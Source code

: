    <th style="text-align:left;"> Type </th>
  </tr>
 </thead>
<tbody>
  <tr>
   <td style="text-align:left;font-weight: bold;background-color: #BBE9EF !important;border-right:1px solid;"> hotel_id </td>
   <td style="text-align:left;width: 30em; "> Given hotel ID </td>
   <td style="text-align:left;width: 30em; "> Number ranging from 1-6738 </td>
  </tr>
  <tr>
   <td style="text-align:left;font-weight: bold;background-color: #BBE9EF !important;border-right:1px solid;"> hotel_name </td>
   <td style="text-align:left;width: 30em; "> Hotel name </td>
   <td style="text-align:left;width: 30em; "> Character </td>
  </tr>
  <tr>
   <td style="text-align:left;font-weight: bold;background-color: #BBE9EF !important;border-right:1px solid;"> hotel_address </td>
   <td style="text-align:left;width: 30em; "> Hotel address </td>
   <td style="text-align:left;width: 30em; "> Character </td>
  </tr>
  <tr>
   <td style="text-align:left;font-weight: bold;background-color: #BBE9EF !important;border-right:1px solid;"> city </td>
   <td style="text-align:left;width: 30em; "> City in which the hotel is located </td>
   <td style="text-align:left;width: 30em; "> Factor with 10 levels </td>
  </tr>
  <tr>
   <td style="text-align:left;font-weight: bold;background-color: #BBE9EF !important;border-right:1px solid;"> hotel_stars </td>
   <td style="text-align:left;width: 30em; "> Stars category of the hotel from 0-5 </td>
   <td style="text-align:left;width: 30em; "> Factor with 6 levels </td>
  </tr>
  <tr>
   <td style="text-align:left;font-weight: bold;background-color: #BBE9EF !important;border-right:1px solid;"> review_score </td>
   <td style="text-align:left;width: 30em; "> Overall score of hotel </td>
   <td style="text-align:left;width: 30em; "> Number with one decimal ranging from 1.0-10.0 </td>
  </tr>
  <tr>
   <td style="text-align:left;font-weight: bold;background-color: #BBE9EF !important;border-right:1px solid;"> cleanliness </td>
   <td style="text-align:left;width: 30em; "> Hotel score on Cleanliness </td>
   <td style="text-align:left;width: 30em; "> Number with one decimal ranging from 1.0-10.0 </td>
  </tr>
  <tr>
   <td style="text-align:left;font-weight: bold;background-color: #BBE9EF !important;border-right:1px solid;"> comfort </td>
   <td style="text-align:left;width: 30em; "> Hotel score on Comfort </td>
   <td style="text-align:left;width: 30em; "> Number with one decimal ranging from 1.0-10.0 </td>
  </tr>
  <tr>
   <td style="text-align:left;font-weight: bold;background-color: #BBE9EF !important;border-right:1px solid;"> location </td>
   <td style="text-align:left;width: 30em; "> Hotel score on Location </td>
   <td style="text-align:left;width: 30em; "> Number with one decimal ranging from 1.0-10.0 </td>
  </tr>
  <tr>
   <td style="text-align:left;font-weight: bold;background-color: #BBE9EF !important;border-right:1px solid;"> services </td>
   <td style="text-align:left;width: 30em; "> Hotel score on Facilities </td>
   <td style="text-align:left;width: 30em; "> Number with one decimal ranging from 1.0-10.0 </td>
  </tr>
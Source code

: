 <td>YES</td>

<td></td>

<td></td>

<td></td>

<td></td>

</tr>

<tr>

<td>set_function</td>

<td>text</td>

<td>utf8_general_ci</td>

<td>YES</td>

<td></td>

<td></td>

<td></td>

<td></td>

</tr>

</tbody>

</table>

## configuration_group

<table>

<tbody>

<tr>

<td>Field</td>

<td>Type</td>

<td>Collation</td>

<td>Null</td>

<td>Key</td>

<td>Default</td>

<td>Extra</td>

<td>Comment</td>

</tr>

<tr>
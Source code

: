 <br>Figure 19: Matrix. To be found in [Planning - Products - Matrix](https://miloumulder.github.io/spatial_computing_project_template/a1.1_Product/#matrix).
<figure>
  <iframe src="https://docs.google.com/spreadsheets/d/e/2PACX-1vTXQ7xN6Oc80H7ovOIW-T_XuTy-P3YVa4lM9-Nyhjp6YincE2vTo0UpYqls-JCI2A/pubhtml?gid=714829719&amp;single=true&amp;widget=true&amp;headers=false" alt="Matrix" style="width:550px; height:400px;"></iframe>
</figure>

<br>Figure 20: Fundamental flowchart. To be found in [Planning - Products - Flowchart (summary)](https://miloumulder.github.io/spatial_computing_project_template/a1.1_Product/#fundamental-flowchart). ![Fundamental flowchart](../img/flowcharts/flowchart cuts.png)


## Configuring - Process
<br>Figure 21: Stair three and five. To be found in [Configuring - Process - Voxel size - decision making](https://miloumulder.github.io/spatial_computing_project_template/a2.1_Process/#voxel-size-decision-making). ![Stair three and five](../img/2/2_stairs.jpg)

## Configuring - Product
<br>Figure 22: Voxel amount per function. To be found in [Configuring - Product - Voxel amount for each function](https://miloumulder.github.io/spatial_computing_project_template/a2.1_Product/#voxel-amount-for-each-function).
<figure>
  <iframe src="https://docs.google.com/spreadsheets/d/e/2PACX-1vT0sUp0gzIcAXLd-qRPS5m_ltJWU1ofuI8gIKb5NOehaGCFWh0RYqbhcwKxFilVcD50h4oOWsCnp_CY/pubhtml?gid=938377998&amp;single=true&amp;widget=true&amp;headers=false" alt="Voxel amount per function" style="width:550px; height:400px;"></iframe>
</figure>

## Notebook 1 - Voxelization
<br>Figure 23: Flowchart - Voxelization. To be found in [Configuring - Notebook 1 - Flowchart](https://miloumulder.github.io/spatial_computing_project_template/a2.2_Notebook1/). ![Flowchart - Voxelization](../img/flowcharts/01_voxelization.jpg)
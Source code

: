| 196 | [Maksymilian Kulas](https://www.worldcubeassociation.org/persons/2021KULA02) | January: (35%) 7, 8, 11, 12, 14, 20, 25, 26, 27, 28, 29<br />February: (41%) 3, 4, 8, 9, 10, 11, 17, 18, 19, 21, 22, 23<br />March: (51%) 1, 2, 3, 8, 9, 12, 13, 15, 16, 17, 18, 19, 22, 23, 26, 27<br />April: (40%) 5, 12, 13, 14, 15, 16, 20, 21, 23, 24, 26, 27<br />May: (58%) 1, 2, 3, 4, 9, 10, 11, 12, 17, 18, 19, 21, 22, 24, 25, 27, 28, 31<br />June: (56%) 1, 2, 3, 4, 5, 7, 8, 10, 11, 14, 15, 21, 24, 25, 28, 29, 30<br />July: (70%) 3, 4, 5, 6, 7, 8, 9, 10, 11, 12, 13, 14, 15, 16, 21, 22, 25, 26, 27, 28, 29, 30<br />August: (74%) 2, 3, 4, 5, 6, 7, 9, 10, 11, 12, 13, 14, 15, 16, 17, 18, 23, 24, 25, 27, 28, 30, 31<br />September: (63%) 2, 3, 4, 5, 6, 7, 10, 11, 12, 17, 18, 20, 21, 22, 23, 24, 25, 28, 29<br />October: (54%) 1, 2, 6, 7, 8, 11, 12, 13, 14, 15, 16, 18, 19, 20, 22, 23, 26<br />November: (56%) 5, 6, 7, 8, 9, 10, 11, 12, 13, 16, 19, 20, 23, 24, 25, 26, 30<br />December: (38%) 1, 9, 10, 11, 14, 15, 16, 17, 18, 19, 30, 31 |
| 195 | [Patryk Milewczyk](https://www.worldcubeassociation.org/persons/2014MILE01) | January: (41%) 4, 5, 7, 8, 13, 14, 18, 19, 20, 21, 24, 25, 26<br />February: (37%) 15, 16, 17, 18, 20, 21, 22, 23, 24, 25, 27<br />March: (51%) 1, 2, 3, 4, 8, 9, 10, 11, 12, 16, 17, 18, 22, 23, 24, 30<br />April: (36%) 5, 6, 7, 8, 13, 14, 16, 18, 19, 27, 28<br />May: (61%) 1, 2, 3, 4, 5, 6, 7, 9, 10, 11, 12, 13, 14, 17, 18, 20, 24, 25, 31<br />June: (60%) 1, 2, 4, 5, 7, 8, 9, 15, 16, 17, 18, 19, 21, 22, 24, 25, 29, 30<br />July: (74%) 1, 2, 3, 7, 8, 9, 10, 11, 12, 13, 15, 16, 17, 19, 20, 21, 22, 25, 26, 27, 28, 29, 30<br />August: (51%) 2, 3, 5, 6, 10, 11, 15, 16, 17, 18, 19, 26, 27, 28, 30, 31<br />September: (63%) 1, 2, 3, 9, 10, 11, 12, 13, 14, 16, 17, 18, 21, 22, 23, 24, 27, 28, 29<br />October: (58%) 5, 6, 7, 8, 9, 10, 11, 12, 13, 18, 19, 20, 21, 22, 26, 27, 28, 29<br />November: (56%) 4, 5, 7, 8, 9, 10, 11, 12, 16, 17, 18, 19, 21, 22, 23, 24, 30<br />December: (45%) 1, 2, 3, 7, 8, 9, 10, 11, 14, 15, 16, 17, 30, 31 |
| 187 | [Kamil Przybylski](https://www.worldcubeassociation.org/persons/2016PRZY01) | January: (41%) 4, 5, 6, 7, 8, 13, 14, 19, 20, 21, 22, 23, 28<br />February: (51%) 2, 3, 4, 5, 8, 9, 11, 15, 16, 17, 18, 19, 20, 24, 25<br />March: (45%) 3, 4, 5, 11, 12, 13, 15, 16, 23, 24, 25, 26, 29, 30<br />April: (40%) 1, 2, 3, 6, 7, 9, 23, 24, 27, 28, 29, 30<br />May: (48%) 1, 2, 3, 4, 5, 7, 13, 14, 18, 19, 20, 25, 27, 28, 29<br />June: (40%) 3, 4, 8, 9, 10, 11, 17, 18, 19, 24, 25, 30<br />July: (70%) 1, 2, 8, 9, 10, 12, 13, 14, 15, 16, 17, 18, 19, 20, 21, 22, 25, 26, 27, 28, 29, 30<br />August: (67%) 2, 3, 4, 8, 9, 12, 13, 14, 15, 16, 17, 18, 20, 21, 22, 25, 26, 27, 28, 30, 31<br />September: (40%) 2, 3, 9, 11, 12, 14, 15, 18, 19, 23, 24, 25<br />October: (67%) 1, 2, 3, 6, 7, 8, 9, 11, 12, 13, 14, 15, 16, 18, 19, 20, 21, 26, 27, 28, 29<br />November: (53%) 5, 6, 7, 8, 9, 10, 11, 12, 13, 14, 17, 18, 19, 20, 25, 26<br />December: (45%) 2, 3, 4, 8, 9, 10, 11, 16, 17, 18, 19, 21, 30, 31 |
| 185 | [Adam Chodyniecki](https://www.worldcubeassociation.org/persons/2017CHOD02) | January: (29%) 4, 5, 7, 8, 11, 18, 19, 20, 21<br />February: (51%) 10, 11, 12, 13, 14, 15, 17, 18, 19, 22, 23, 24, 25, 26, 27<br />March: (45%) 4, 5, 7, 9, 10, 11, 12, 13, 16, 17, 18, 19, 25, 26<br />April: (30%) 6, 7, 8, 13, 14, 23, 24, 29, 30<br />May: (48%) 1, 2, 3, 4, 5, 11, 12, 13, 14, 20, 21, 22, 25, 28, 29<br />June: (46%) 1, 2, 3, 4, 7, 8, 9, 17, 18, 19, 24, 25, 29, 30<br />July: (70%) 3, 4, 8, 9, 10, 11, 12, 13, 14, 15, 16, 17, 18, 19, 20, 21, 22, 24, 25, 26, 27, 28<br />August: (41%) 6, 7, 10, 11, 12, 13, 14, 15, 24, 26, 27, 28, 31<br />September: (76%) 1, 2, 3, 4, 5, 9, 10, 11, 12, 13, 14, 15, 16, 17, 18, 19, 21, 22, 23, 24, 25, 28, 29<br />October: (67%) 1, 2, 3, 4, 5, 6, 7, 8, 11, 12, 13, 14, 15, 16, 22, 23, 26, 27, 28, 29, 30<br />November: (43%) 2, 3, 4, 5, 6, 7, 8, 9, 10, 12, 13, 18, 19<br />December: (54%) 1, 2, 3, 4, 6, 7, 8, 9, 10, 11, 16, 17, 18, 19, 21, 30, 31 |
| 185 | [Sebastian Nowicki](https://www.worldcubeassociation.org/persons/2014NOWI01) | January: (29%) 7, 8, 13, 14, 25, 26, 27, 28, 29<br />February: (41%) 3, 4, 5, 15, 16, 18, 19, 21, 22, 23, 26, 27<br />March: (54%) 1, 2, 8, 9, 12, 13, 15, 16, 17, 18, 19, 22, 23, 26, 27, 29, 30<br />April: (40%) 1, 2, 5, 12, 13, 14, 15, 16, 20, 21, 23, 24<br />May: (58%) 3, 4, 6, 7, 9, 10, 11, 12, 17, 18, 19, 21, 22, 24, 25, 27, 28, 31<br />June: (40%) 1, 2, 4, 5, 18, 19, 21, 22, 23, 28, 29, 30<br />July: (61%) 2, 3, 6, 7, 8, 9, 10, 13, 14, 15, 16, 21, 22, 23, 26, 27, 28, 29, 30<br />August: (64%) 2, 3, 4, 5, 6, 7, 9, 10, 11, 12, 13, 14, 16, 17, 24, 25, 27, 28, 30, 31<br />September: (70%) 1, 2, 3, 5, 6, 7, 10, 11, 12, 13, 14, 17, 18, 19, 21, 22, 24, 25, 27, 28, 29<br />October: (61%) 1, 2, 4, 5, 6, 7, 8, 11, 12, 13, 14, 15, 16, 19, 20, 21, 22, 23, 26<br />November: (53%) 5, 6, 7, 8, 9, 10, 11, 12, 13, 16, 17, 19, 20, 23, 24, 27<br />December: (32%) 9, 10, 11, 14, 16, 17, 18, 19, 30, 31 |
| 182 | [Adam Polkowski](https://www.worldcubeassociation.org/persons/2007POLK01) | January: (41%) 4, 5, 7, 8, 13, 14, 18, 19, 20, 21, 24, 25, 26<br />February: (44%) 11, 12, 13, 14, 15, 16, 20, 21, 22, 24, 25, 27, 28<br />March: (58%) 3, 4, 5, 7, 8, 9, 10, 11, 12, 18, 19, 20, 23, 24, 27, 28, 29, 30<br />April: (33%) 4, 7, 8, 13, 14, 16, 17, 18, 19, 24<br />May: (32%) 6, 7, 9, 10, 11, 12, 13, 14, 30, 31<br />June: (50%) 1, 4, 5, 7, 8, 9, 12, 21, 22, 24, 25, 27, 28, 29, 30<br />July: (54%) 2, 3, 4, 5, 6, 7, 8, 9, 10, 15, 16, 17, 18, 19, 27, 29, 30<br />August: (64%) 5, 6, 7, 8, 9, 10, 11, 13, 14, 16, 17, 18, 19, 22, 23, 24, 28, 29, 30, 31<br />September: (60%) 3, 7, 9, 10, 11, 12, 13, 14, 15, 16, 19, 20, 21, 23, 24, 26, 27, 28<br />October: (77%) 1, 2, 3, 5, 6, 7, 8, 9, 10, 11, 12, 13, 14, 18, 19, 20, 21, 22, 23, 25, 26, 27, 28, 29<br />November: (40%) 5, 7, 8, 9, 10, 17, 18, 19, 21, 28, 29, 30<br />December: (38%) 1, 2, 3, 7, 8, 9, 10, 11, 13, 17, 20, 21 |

--------------------

What the task asks:
Looking at the data above, write out exactly the lines that start at the one containing "<td>Field</td>" and end at the one containing "## Configuring - Process"; include both and nothing beyond.

Result:
<td>Field</td>

<td>Type</td>

<td>Collation</td>

<td>Null</td>

<td>Key</td>

<td>Default</td>

<td>Extra</td>

<td>Comment</td>

</tr>

<tr>
Source code

: <br>Figure 19: Matrix. To be found in [Planning - Products - Matrix](https://miloumulder.github.io/spatial_computing_project_template/a1.1_Product/#matrix).
<figure>
  <iframe src="https://docs.google.com/spreadsheets/d/e/2PACX-1vTXQ7xN6Oc80H7ovOIW-T_XuTy-P3YVa4lM9-Nyhjp6YincE2vTo0UpYqls-JCI2A/pubhtml?gid=714829719&amp;single=true&amp;widget=true&amp;headers=false" alt="Matrix" style="width:550px; height:400px;"></iframe>
</figure>

<br>Figure 20: Fundamental flowchart. To be found in [Planning - Products - Flowchart (summary)](https://miloumulder.github.io/spatial_computing_project_template/a1.1_Product/#fundamental-flowchart). ![Fundamental flowchart](../img/flowcharts/flowchart cuts.png)


## Configuring - Process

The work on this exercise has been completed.